With these fixes, paraLLEl-RDP runs correctly on at least Galaxy S9/S10 with Android 10 and Mali GPUs, and the Tegra in Shield TV. However, the support for 8/16-bit storage is still very sparse on Android, and I couldn’t find a single Snapdragon/Adreno GPU supporting it, oh well. One day Android will catch up. Don’t expect any magic for the time being w.r.t. performance, there are some horrible performance issues left which are Android specific outside the control of paraLLEl-RDP, and need to be investigated separately.

Fixing various performance issues

The major bulk of the work was fixing some performance issues which would come up in some situations.

Building a profiler

To drill down into these issues, I needed better tooling to be able to correlate CPU and GPU activity. This was a good excuse to add such support into Granite, which is paraLLEl-RDP’s rendering backend, Beetle HW Vulkan’s backend, and the foundation of my personal Vulkan rendering engine. Google Chrome actually has a built-in profile UI frontend in chrome://tracing which is excellent for ad-hoc use cases such as this. Just dump out some simple JSON and off you go.

To make a simple CPU <-> GPU profiler all you need is Vulkan timestamp queries and VK_EXT_calibrated_timestamps to improve accuracy of CPU <-> GPU timestamp correlation. I made use of the “pid” feature of the trace format to show the different frame contexts overlapping each other in execution.

Anyone can make these traces now by setting environment variables: PARALLEL_RDP_BENCH=1 GRANITE_TIMESTAMP_TRACE=mytrace.json, then load the JSON in chrome://tracing.

Why is Intel Mesa much slower than Intel Windows?

This was one of the major questions I had, and I figured out why using this new tool. In async mode, performance just wouldn’t improve over sync mode at all. The reason for this is that swap buffers in RetroArch would completely stall the GPU before completing (“refresh” in the trace). I filed a Mesa bug for this. I’ll need to find a workaround for this in RetroArch. With a hacky local workaround, iGPU finally gives a significant uplift over just using the CPU in this case. Trace captured on my UHD 620 ultrabook which shows buggy driver behavior. Stalling 6 ms in the main emulation thread is not fun. 🙁

Fixing full GPU stalls, or, why isn’t Async mode improving performance?

This was actually a parallel-n64 bug again. To manage CPU <-> GPU overlap, the Vulkan backend uses multiple frame contexts, where one frame on screen should correspond with one frame context. The RDP integration was notified too often that a frame was starting, and thus would wait for GPU work to complete far too early. This would essentially turn Async mode into Sync mode in many cases.
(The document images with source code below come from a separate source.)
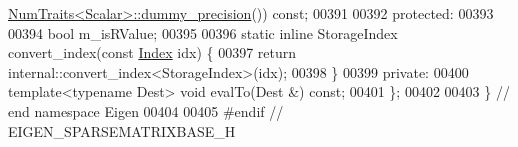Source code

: \begin{DoxyCode}
      \hyperlink{group___core___module_struct_eigen_1_1_num_traits}{NumTraits<Scalar>::dummy\_precision}()) \textcolor{keyword}{const};
00391 
00392   \textcolor{keyword}{protected}:
00393 
00394     \textcolor{keywordtype}{bool} m\_isRValue;
00395 
00396     \textcolor{keyword}{static} \textcolor{keyword}{inline} StorageIndex convert\_index(\textcolor{keyword}{const} \hyperlink{group___core___module_a554f30542cc2316add4b1ea0a492ff02}{Index} idx) \{
00397       \textcolor{keywordflow}{return} internal::convert\_index<StorageIndex>(idx);
00398     \}
00399   \textcolor{keyword}{private}:
00400     \textcolor{keyword}{template}<\textcolor{keyword}{typename} Dest> \textcolor{keywordtype}{void} evalTo(Dest &) \textcolor{keyword}{const};
00401 \};
00402 
00403 \} \textcolor{comment}{// end namespace Eigen}
00404 
00405 \textcolor{preprocessor}{#endif // EIGEN\_SPARSEMATRIXBASE\_H}
\end{DoxyCode}
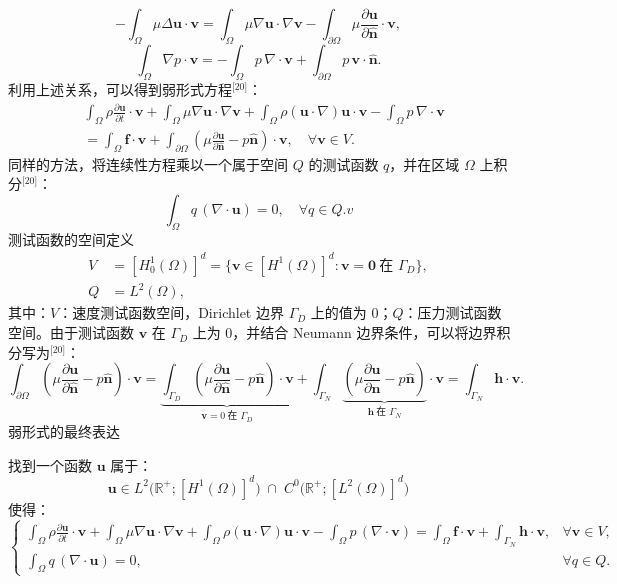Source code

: $$
-\int_{\Omega} \mu \Delta \mathbf{u} \cdot \mathbf{v}
= \int_{\Omega} \mu \nabla \mathbf{u} \cdot \nabla \mathbf{v}
- \int_{\partial \Omega} \mu 
\frac{\partial \mathbf{u}}{\partial \hat{\mathbf{n}}} 
\cdot \mathbf{v},~
$$
$$
\int_{\Omega} \nabla p \cdot \mathbf{v}
= -\int_{\Omega} p \, \nabla \cdot \mathbf{v}
+ \int_{\partial \Omega} p \, \mathbf{v} \cdot \hat{\mathbf{n}}.~
$$
利用上述关系，可以得到弱形式方程\(^\text{[20]}\)：
$$
\begin{aligned}
&\int_{\Omega} 
\rho \frac{\partial \mathbf{u}}{\partial t} \cdot \mathbf{v}
+ \int_{\Omega} 
\mu \nabla \mathbf{u} \cdot \nabla \mathbf{v}
+ \int_{\Omega} 
\rho (\mathbf{u} \cdot \nabla) \mathbf{u} \cdot \mathbf{v}
- \int_{\Omega} 
p \, \nabla \cdot \mathbf{v} \\
&= 
\int_{\Omega} 
\mathbf{f} \cdot \mathbf{v}
+ \int_{\partial \Omega} 
\left(
\mu \frac{\partial \mathbf{u}}{\partial \hat{\mathbf{n}}}
- p \hat{\mathbf{n}}
\right) 
\cdot \mathbf{v},
\quad
\forall \mathbf{v} \in V.
\end{aligned}~
$$
同样的方法，将连续性方程乘以一个属于空间 $Q$ 的测试函数 $q$，并在区域 $\Omega$ 上积分\(^\text{[20]}\)：
$$
\int_{\Omega} q \, (\nabla \cdot \mathbf{u}) = 0,
\quad \forall q \in Q.v~
$$
测试函数的空间定义
$$
\begin{aligned}
V &= [H_0^1(\Omega)]^d
= \big\{ \mathbf{v} \in [H^1(\Omega)]^d : 
\mathbf{v} = \mathbf{0} \ \text{在 } \Gamma_D \big\},\\
Q &= L^2(\Omega),
\end{aligned}~
$$
其中：$V$：速度测试函数空间，Dirichlet 边界 $\Gamma_D$ 上的值为 0；$Q$：压力测试函数空间。由于测试函数 $\mathbf{v}$ 在 $\Gamma_D$ 上为 0，并结合 Neumann 边界条件，可以将边界积分写为\(^\text{[20]}\)：
$$
\int_{\partial \Omega}
\left(
\mu \frac{\partial \mathbf{u}}{\partial \hat{\mathbf{n}}}
- p \hat{\mathbf{n}}
\right) \cdot \mathbf{v}
=
\underbrace{
\int_{\Gamma_D}
\left(
\mu \frac{\partial \mathbf{u}}{\partial \hat{\mathbf{n}}}
- p \hat{\mathbf{n}}
\right) \cdot \mathbf{v}
}_{\mathbf{v}=0 \ \text{在 } \Gamma_D}
+
\int_{\Gamma_N}
\underbrace{
\left(
\mu \frac{\partial \mathbf{u}}{\partial \hat{\mathbf{n}}}
- p \hat{\mathbf{n}}
\right)
}_{\mathbf{h} \ \text{在 } \Gamma_N}
\cdot \mathbf{v}
=
\int_{\Gamma_N}
\mathbf{h} \cdot \mathbf{v}.~
$$
弱形式的最终表达

找到一个函数 $\mathbf{u}$ 属于：
$$
\mathbf{u} \in
L^2\big(\mathbb{R}^+; [H^1(\Omega)]^d\big)
\;\cap\;
C^0\big(\mathbb{R}^+; [L^2(\Omega)]^d\big)~
$$
使得：
$$
\begin{cases}
\displaystyle
\int_{\Omega} \rho \frac{\partial \mathbf{u}}{\partial t} \cdot \mathbf{v}
+ \int_{\Omega} \mu \nabla \mathbf{u} \cdot \nabla \mathbf{v}
+ \int_{\Omega} \rho (\mathbf{u} \cdot \nabla) \mathbf{u} \cdot \mathbf{v}
- \int_{\Omega} p \, (\nabla \cdot \mathbf{v})
= \int_{\Omega} \mathbf{f} \cdot \mathbf{v}
+ \int_{\Gamma_N} \mathbf{h} \cdot \mathbf{v},
& \forall \mathbf{v} \in V, \\[8pt]
\displaystyle
\int_{\Omega} q \, (\nabla \cdot \mathbf{u})
= 0,
& \forall q \in Q.
\end{cases}~
$$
Overall, fixing this gained ~10-15% FPS on my desktop systems.

Be smarter about how we batch up work for the GPU – fixing stutters in Mario Tennis

Mario Tennis is pretty crazy in how it renders some of its effects. The hazy effect is implemented with ~50 (!) render passes back to back each just rendering one primitive. This was a pathological case in the implementation that ran horribly.

The original design of paraLLEl-RDP was for larger render passes to be batched up with a sweet spot of around 1k primitives in one go, and each render pass would correspond to one vkQueueSubmit. This assumption fell flat in this case. To fix this I rewrote the entire submission logic to try to make more balanced submits to the GPU. Not too large, and not too small. Tiny render passes back-to-back will now be batched together into one command buffer, and large render passes will be split up. The goal is to submit a meaningful chunk of work to the GPU as early as possible, and not hoard tons of work while the GPU twiddles its thumbs. This is critically important for Sync mode I found, because once we hit a final SyncFull opcode, we will need to wait for the GPU to complete all pending work. If we have already submitted most of the relevant work, we won’t have to wait as long. Overall, this completely removed the performance issue in Mario Tennis for me, and overall performance improved by a fair bit. > 400 VI/s isn’t uncommon in various games now on my main system. RDP overhead in sync mode usually accounts for 0.1 ms – 0.2 ms per frame or something like that, quite insignificant.

Performance work left?

I think paraLLEl-RDP itself is in a very solid place performance-wise now, the main issues are drilling down various WSI issues that plague Intel iGPU and Android, which I believe is where we lose most of the performance now. That work would have to go into RetroArch itself, as that’s where we handle such things.

Overall, remember that accurate LLE rendering is extremely taxing compared to HLE rendering pixel-for-pixel. The amount of work that needs to happen for a single pixel is ridiculous when bit-exactness is the goal. However, shaving away stupid, unnecessary overhead has a lot of potential for performance uplift.

RetroArch 1.8.8 released!


RetroArch 1.8.8 has just been released.

Grab it here.

Read our latest Libretro Cores Progress Report blog post here. It’s an exhaustive list, and especially the older consoles have received a lot of new cores and improvements.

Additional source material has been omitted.